22. An assignment of a shareholder’s current account balance to a lender and direct repayment to the lender should be treated as a distribution to the assignor shareholder. The amount to the credit of the shareholder in the current account has already been “paid” to the shareholder in the sense of the definition of “pay” in section YA 1, being an amount that has been credited to the shareholder. The LTC would only make the distribution upon receiving instructions to that effect from the assignor shareholder.This interpretation is consistent with the discussion in paragraph 103 of the commentary accompanying BR Pub 10/14 - 10/19.

23. An owner’s basis includes “investments” which, in turn, includes “secured amounts”. The SOP contains amendments to the definition of “secured amounts” as well as new definitions of “guarantor”, “owner’s associate” and “recourse property”. There are corresponding amendments that apply to the limited partnerships tax regime.

24. Under the new definition, “secured amounts” for a person will not include amounts lent to an LTC and accounted for as an investment by another person. “Secured amounts” will be the lesser of:
  1. LTC debt for which the person is a “guarantor”, apportioned equally between all guarantors for that secured debt; and
  2. If the guarantee expressly provides recourse to specific property (“recourse property”), the proportion of the market value of the recourse property attributable to the person, net of higher-ranking calls, whether actual, future or contingent.

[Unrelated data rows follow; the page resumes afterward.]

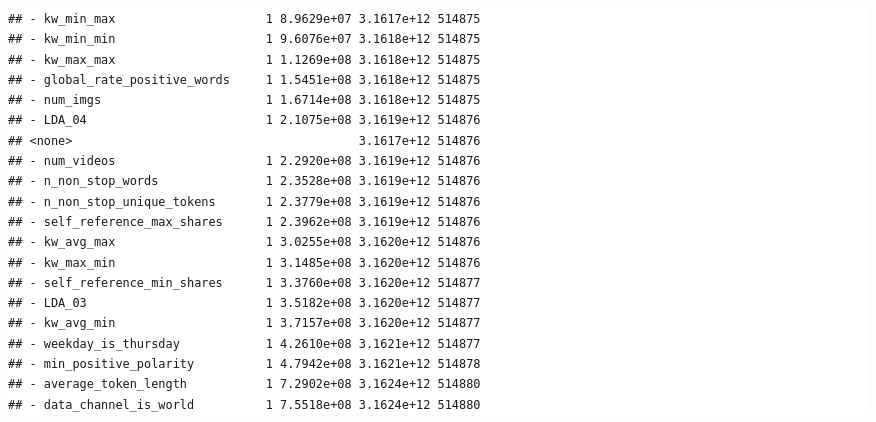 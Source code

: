     ## - kw_min_max                     1 8.9629e+07 3.1617e+12 514875
    ## - kw_min_min                     1 9.6076e+07 3.1618e+12 514875
    ## - kw_max_max                     1 1.1269e+08 3.1618e+12 514875
    ## - global_rate_positive_words     1 1.5451e+08 3.1618e+12 514875
    ## - num_imgs                       1 1.6714e+08 3.1618e+12 514875
    ## - LDA_04                         1 2.1075e+08 3.1619e+12 514876
    ## <none>                                        3.1617e+12 514876
    ## - num_videos                     1 2.2920e+08 3.1619e+12 514876
    ## - n_non_stop_words               1 2.3528e+08 3.1619e+12 514876
    ## - n_non_stop_unique_tokens       1 2.3779e+08 3.1619e+12 514876
    ## - self_reference_max_shares      1 2.3962e+08 3.1619e+12 514876
    ## - kw_avg_max                     1 3.0255e+08 3.1620e+12 514876
    ## - kw_max_min                     1 3.1485e+08 3.1620e+12 514876
    ## - self_reference_min_shares      1 3.3760e+08 3.1620e+12 514877
    ## - LDA_03                         1 3.5182e+08 3.1620e+12 514877
    ## - kw_avg_min                     1 3.7157e+08 3.1620e+12 514877
    ## - weekday_is_thursday            1 4.2610e+08 3.1621e+12 514877
    ## - min_positive_polarity          1 4.7942e+08 3.1621e+12 514878
    ## - average_token_length           1 7.2902e+08 3.1624e+12 514880
    ## - data_channel_is_world          1 7.5518e+08 3.1624e+12 514880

25. A “guarantor” (among all of whom a secured debt must be apportioned) includes:
  1. An owner who secures a debt.
  2. An owner whose “owner’s associate” (a relative or a trustee associated with the owner) secures the debt.
  3. Any other person (who does not have to be an owner) who secures the debt in conjunction with the owner or the owner’s associate.
26. The new definition of an “owner’s associate” means that the debt must be secured by the owner, a relative, or a trustee associated with the owner.